60 Minutes With Chris Johns

A conversation with National Geographic's first field photographer editor

60 Minutes With Chris JohnsThe National Geographic Society and its magazine have long been a patron and showcase for some of the world’s most respected photographers, particularly in the categories of geographic exploration and world cultural and natural history. The magazine embarked on a significant overhaul this year, engineered in large part by its new editor. Chris Johns not only holds the distinction of being the current editor-in-chief, but in being the first field photographer to be named to this position of responsibility in the history of the magazine with its characteristic yellow border. This is a point that Johns seems quick to dismiss in modest fashion, but it’s apparent that his agenda involves a take-charge, can-do approach to revamp the magazine for the 21st century. For obvious reasons, we at Outdoor Photographer find the photographer-turned-editor story line to be particularly noteworthy and timely.

Subsequent to his new position, Johns made time in his schedule to meet with us in the magazine’s Washington, D.C., headquarters. The man, who entered his office fresh from a staff meeting, wore a crisp white shirt and “D.C.” blue tie. His physical deportment and bearing was more suggestive of, say, a fit submarine commander turned Secretary of the Navy than what one would expect from a rough-and-ready field photographer known best for gritty African assignments. As we fumbled to get our voice recorder to work, Johns looked on with considerate patience, but you knew that such a malfunction would never happen on his watch, coming from a profession where meticulous preparation and a constant state of readiness were compulsory, where a misfire meant missing the shot.

While National Geographic is known for its explorers and adventurers, its scientists and documentarians, the magazine’s responsibility to journalism mandates that its content answer to a higher purpose of reportage beyond that of picture book or chronicle. To that end, it’s consistent that Johns comes from a background of edgy, socially conscious journalism, from an age where the 35mm-toting photojournalist became the highly mobile eyes of a generation faced with the issues of a controversial war in Southeast Asia and, at home, civil rights and personal freedoms. For Johns, the modern issues of environment and conservation represent conflicts as profound as any world or regional wars.

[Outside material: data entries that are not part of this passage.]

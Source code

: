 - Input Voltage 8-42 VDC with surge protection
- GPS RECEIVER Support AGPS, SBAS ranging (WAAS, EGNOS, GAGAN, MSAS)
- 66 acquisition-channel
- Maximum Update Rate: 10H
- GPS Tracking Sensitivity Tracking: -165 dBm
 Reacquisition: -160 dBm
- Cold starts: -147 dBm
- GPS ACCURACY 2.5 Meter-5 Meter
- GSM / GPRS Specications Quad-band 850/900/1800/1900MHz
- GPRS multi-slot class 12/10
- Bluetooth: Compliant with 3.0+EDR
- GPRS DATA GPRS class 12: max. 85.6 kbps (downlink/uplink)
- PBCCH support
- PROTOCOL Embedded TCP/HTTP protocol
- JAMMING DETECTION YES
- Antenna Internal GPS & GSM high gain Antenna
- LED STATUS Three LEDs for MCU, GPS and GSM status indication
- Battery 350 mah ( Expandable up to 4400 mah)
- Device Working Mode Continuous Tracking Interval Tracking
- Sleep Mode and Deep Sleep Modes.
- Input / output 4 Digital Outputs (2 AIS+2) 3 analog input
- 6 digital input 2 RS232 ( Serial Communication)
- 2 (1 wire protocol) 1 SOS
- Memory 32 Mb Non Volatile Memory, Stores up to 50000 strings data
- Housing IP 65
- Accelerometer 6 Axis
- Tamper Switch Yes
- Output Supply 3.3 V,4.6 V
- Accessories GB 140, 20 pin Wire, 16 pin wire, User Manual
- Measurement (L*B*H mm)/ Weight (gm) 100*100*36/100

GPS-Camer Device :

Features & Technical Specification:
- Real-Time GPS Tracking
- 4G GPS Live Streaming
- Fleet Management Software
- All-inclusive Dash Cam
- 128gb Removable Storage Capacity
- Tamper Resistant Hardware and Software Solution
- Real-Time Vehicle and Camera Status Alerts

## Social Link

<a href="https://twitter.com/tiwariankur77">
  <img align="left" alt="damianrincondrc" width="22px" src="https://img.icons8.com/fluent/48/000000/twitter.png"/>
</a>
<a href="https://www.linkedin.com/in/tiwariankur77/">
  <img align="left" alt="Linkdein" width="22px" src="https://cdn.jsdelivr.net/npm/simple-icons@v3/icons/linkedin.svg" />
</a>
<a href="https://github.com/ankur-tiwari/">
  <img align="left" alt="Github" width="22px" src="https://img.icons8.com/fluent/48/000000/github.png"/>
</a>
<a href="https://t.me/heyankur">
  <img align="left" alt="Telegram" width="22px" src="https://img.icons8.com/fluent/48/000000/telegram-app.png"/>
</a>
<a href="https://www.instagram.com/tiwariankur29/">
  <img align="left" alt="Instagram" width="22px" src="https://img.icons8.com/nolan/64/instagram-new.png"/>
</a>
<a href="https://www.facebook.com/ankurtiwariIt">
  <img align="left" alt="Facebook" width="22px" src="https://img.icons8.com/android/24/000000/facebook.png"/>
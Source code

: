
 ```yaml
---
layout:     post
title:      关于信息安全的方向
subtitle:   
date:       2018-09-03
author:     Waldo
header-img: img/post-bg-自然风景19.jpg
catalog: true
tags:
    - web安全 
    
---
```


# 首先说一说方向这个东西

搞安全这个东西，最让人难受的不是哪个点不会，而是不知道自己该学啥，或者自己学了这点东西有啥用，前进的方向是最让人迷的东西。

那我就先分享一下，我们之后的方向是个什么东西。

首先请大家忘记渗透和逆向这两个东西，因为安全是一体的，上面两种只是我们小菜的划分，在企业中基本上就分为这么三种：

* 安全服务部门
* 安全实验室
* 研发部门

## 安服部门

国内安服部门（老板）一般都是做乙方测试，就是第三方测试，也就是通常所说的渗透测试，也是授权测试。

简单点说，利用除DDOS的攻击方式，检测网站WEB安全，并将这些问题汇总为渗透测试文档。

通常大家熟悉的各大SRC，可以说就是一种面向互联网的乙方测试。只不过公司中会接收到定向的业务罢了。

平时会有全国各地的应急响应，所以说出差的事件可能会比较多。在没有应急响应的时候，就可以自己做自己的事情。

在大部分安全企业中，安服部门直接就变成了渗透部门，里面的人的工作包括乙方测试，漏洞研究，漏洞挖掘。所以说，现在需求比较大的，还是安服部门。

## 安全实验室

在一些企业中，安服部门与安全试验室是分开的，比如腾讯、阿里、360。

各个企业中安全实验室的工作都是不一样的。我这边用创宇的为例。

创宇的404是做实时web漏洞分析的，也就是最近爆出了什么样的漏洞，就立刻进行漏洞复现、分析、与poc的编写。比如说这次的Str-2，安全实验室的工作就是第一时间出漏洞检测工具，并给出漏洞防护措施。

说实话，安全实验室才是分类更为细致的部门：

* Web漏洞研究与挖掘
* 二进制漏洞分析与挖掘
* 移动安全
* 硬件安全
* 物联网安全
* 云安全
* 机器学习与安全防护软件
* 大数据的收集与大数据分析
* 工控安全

So it is that we began our conversation with Johns at the beginning. Johns listed many photographers who inspired and influenced his career path, most having a reputation for impactful war and socially conscious work: W. Eugene Smith, Robert Capa, Philip Jones Griffiths, Larry Burrows and fellow Oregonian David Hume Kennerly. Not long after attending Oregon State University and the University of Minnesota, Johns was named National Newspaper Photographer of the Year in 1979 while working at The Topeka Capital-Journal. Other credits include a staff position at The Seattle Times and freelance work for LIFE, Time and the National Geographic Society. It’s this latter association that made Johns into what so many amateurs and professionals envy and wish for themselves.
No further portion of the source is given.